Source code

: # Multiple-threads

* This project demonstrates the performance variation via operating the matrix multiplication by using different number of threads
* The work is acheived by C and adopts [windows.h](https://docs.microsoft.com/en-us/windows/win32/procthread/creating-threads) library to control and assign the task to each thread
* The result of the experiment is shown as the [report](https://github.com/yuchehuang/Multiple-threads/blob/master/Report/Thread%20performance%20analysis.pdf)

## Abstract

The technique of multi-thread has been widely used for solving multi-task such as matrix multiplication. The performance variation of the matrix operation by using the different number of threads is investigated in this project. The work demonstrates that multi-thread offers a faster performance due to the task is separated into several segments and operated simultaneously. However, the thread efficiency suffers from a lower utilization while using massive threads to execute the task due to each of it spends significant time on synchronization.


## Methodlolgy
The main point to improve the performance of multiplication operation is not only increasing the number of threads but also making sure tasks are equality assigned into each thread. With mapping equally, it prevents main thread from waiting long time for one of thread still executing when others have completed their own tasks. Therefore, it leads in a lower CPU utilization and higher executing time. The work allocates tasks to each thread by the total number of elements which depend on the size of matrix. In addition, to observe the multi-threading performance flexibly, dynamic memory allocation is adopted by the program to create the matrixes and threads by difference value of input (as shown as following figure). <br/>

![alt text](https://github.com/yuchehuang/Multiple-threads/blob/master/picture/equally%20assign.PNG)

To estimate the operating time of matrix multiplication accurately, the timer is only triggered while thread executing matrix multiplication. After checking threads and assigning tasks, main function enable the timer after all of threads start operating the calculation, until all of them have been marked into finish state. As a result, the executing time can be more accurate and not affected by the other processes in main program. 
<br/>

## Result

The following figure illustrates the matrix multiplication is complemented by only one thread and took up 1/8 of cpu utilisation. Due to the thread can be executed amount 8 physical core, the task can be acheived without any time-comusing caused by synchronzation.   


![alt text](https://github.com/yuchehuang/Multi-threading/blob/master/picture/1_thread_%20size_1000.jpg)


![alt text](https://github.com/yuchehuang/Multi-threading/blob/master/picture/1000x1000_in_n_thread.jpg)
§
Print exactly the lines that run from the line containing "The following figure" to the end of the data, both ends included.

■ **Final answer**
The following figure illustrates the matrix multiplication is complemented by only one thread and took up 1/8 of cpu utilisation. Due to the thread can be executed amount 8 physical core, the task can be acheived without any time-comusing caused by synchronzation.   


![alt text](https://github.com/yuchehuang/Multi-threading/blob/master/picture/1_thread_%20size_1000.jpg)


![alt text](https://github.com/yuchehuang/Multi-threading/blob/master/picture/1000x1000_in_n_thread.jpg)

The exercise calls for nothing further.